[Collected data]
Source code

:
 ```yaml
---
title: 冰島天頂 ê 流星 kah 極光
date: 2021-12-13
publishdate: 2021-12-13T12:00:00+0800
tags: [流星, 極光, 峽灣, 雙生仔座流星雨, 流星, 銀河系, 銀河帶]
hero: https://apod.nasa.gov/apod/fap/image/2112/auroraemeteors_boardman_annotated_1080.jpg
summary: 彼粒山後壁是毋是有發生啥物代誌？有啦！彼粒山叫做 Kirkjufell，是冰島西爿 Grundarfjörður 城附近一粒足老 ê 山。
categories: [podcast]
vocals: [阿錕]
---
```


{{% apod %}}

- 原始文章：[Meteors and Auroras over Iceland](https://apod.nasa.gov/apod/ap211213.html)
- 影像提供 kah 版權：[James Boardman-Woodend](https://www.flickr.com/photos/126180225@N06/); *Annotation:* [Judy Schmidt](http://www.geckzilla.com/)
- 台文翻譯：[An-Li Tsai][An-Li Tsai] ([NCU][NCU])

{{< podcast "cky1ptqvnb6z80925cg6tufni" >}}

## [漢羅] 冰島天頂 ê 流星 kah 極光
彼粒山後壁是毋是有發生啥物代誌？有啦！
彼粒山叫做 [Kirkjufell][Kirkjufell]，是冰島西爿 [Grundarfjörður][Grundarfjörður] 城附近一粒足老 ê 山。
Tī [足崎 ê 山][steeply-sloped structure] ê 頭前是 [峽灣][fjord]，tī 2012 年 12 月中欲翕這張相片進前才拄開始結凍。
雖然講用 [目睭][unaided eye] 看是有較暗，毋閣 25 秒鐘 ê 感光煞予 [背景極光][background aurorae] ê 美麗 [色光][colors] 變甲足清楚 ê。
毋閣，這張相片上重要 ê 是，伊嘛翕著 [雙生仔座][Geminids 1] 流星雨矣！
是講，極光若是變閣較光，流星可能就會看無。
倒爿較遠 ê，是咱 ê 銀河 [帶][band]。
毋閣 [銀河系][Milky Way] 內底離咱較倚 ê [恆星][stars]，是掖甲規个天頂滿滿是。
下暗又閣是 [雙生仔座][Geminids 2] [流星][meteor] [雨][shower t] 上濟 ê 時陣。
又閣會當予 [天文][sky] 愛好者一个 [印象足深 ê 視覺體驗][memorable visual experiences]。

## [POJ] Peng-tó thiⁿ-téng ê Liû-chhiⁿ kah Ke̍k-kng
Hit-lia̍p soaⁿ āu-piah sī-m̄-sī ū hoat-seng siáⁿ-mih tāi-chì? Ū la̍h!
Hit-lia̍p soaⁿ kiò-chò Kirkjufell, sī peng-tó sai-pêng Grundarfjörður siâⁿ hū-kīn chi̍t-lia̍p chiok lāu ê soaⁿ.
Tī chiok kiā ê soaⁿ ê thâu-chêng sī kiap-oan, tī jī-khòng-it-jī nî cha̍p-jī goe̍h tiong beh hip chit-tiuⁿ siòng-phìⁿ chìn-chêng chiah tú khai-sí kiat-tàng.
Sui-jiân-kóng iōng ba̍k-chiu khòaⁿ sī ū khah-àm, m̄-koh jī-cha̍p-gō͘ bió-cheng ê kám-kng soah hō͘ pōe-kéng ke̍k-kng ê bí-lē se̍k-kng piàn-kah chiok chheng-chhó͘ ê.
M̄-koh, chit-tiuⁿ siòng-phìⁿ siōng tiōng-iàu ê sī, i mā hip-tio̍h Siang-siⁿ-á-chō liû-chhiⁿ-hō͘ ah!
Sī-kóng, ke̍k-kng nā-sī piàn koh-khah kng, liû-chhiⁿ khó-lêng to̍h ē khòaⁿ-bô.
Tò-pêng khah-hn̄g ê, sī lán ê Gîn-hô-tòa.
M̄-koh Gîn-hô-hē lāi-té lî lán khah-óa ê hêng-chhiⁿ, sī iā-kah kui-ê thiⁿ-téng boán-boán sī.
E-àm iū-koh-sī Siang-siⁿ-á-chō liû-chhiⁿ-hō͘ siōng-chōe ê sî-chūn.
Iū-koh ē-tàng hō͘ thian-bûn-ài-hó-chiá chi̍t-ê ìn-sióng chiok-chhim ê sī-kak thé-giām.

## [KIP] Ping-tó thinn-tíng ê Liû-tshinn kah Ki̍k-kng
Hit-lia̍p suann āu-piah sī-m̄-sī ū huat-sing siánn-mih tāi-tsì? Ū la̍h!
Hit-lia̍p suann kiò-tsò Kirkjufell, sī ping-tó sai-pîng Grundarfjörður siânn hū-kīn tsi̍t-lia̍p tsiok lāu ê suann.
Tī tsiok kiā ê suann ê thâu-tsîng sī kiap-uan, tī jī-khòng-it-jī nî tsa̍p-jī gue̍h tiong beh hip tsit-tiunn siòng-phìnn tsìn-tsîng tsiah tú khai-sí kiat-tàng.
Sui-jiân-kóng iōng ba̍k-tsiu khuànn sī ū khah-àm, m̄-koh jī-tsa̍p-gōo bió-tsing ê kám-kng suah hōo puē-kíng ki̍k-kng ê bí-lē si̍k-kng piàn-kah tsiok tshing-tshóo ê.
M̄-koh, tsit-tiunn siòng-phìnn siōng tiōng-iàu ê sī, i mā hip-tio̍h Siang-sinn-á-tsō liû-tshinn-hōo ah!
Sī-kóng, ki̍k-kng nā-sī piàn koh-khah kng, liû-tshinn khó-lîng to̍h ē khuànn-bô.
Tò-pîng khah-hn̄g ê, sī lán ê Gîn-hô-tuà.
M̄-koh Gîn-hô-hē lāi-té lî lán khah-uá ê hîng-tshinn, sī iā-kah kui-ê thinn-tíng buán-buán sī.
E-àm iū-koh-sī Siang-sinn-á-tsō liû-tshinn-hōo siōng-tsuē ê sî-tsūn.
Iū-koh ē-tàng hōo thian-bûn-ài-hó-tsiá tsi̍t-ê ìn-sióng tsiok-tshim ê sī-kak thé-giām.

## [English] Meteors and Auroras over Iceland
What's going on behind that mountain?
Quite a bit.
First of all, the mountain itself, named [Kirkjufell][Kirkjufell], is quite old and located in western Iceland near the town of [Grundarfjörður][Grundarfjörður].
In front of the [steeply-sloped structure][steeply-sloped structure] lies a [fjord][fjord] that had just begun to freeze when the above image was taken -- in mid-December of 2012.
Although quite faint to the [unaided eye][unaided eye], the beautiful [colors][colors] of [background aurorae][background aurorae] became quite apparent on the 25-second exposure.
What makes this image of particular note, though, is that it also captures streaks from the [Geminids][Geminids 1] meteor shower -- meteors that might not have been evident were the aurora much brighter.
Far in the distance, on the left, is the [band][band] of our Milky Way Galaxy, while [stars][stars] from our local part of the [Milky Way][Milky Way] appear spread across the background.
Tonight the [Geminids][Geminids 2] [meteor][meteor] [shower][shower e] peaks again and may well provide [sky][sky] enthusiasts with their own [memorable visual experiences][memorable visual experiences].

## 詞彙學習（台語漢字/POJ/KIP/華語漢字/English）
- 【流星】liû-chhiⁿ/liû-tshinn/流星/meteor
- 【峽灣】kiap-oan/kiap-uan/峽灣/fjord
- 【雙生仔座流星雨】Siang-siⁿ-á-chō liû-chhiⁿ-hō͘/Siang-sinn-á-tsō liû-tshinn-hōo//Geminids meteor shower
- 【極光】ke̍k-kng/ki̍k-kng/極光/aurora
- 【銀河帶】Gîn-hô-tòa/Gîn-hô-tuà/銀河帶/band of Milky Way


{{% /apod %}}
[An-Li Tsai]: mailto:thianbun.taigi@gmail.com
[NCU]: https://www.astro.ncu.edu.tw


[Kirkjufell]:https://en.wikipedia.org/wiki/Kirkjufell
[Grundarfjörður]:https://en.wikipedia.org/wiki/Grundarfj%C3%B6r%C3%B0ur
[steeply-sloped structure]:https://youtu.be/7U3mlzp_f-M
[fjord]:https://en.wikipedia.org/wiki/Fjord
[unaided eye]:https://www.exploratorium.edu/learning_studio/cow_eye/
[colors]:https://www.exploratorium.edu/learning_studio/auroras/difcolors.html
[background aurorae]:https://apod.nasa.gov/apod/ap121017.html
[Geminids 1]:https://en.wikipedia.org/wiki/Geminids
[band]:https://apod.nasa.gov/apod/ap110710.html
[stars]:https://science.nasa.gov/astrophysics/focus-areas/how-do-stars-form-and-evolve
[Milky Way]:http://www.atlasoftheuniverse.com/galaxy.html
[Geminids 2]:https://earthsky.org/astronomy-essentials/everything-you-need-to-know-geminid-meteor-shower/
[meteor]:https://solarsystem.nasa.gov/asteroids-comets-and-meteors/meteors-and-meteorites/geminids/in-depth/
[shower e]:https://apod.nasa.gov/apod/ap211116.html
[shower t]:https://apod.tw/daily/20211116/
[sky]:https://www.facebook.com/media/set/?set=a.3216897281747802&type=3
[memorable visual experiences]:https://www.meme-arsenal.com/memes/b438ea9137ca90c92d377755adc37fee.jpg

**Exercise details**
Find the lines above that contain "tiuⁿ" and give their count, with nothing added.

**Answer to the exercise**
2